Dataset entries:

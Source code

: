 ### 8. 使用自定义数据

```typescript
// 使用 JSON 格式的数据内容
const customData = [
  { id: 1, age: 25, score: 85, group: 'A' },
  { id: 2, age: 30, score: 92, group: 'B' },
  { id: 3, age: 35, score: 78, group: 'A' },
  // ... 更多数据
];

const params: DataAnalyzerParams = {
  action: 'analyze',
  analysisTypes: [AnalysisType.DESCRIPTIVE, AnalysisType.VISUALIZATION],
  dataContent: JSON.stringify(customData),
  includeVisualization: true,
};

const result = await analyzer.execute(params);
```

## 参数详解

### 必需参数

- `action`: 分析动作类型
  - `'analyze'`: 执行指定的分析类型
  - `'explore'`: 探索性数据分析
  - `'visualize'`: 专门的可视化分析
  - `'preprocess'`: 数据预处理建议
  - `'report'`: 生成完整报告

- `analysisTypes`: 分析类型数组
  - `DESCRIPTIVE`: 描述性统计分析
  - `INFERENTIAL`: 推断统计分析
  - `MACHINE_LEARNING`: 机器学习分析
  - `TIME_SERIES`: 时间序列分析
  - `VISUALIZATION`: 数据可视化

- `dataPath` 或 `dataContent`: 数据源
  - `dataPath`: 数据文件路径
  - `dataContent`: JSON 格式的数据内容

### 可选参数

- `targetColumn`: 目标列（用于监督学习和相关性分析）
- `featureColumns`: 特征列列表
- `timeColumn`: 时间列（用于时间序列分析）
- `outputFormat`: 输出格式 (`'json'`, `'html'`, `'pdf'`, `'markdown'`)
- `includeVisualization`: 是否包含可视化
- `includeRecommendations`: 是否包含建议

Task:
Only the count is needed: the number of lines in the data that include the word "includeVisualization".

Problem solution:
2